De 1929 à 1933, ces conférences prennent différentes formes : critiques littéraires, conférences pour enfants, conférences pour adultes, radio pédagogique, saynètes, fictions radiophoniques… Comme Brecht à la même époque, Benjamin s’interroge sur les possibilités du nouveau médium et en déduit :

L’auditeur veut du divertissement. Et la radio n’avait rien à proposer : au sérieux et à la limite technique du didactique correspondaient la médiocrité et les manques de la partie « variété ». C’est là qu’il fallait s’impliquer8.

Les transcriptions de ces chroniques n’ont été rassemblées en tant qu’écrits de radio que récemment. Elles faisaient partie ce qu’on appelle les archives berlinoises de Benjamin retrouvées par la Gestapo à Paris en 1940, sauvées de la destruction à Berlin par l’Armée Rouge, ramenées par les soviétiques à Moscou et stockées dans le Sonderarchiv (archive spéciale), avant de revenir à Potsdam puis aux Archives de l’Académie des Arts de Berlin.

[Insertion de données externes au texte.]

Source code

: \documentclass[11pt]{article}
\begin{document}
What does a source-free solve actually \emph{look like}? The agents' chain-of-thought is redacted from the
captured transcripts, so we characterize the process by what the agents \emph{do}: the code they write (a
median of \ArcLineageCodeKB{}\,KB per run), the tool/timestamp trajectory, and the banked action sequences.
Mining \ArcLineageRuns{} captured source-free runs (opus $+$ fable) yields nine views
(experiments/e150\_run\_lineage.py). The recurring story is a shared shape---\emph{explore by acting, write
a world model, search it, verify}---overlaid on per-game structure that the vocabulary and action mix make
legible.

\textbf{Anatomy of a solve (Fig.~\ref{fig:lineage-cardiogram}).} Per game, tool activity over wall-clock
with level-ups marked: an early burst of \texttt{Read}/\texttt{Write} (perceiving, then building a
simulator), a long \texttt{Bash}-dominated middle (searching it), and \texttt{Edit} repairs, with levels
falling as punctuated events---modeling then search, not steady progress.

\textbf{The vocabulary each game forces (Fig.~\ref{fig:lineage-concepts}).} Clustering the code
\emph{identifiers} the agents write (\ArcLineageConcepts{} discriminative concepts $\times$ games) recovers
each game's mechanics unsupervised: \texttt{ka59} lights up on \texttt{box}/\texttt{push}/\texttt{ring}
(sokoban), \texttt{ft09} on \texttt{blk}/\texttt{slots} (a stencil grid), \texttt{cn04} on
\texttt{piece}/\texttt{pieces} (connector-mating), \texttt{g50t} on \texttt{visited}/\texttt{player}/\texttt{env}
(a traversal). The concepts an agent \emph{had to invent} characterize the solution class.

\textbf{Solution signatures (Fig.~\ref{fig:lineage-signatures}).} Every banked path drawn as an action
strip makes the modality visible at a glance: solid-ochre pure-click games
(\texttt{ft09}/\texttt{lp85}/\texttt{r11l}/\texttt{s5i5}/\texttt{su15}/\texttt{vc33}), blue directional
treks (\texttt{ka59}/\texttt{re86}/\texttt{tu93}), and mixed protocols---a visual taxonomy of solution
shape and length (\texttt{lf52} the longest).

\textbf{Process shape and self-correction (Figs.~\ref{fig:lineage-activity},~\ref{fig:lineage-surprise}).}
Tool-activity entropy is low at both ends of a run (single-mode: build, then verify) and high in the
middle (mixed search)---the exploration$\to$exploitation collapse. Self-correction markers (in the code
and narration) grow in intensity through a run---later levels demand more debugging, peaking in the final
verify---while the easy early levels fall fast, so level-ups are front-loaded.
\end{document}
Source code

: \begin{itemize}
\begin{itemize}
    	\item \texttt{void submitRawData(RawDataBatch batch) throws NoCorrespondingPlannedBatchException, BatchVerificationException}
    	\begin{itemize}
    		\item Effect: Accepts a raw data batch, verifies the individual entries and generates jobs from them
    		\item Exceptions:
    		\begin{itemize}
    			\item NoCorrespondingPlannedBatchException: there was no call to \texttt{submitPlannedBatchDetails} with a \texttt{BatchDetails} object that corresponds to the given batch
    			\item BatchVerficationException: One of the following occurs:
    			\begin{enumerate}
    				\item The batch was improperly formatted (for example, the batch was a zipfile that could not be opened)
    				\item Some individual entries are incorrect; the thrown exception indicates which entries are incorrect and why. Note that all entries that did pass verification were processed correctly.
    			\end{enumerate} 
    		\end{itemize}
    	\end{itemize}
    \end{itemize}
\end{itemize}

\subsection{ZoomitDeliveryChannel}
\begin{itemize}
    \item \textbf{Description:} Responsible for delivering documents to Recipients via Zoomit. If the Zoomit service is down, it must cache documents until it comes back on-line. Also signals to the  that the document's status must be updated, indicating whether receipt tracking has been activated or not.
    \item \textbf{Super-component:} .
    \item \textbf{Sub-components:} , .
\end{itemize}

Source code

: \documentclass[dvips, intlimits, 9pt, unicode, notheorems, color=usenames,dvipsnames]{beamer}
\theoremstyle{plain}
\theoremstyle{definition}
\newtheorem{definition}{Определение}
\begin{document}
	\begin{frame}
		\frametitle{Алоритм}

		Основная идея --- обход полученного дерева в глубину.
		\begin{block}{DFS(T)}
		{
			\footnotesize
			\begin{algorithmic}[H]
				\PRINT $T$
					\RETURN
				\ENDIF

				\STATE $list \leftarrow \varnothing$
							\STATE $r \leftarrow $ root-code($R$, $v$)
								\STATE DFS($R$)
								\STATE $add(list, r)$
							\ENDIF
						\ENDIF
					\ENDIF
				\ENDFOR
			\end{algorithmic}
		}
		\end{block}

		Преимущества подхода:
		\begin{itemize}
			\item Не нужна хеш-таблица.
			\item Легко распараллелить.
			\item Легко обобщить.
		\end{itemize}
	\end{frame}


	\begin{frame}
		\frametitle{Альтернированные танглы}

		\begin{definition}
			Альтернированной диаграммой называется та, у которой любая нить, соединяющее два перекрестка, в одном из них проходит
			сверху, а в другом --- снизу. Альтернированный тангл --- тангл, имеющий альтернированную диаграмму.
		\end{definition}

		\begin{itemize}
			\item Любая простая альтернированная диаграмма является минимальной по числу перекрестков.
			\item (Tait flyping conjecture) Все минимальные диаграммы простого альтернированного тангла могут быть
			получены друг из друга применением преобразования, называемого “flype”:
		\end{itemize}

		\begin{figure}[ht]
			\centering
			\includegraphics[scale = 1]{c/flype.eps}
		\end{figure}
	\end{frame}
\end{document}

Certaines chroniques, retrouvées en copie chez Gershom Scholem ou Theodor Adorno, avaient été incorporées dans les Œuvres Complètes. Une série de saynètes avait fait l’objet d’une publication spéciale. En 1985 étaient parus quelques textes dans le recueil « Aufklärung für Kinder » (« Les Lumières pour les enfants ») qui regroupait différents textes à caractère pédagogique diffusés à Francfort dans l’émission « Stunde der Jugend » sur le Südwestdeutscher Rundfunk ou à Berlin dans Jugendstunde de l’émetteur radiophonique Funkstunde.

Un ouvrage critique9 vient de rassembler ces chroniques en tant qu’écrits pour la radio, en mettant en lumière les textes mais aussi leur genèse, leur intertextualité ainsi que les aspects expérimentaux à visée pédagogique et émancipatrice qu’ils présentent. Un excellent travail préliminaire avait été réalisé en français en 2010 par Philippe Baudouin10, lui-même homme de radio, qui avait rassemblé différentes chroniques traduites en français par Philippe Ivernel ainsi que des textes d’anciens collaborateurs de Walter Benjamin à la radio, qui éclairent la démarche d’écriture. Le nouvel ordonnancement de ces textes a permis de les classer en textes pour adultes (chroniques littéraires, Hörmodelle) et textes pour enfants. Et dans cette classification on retrouve une sous-classification : Berlin, les Catastrophes, et Divers. C’est dans la sous-catégorie Divers qu’on retrouve le texte Neapel, qui a été diffusé le 9 mai 1931 à la radio de Francfort. Malgré l’identité du titre, il s’agit bien d’un nouveau texte qui s’inspire entre autres de l’article publié en 1925 mais avec des modifications importantes tant sur la forme que sur le contenu.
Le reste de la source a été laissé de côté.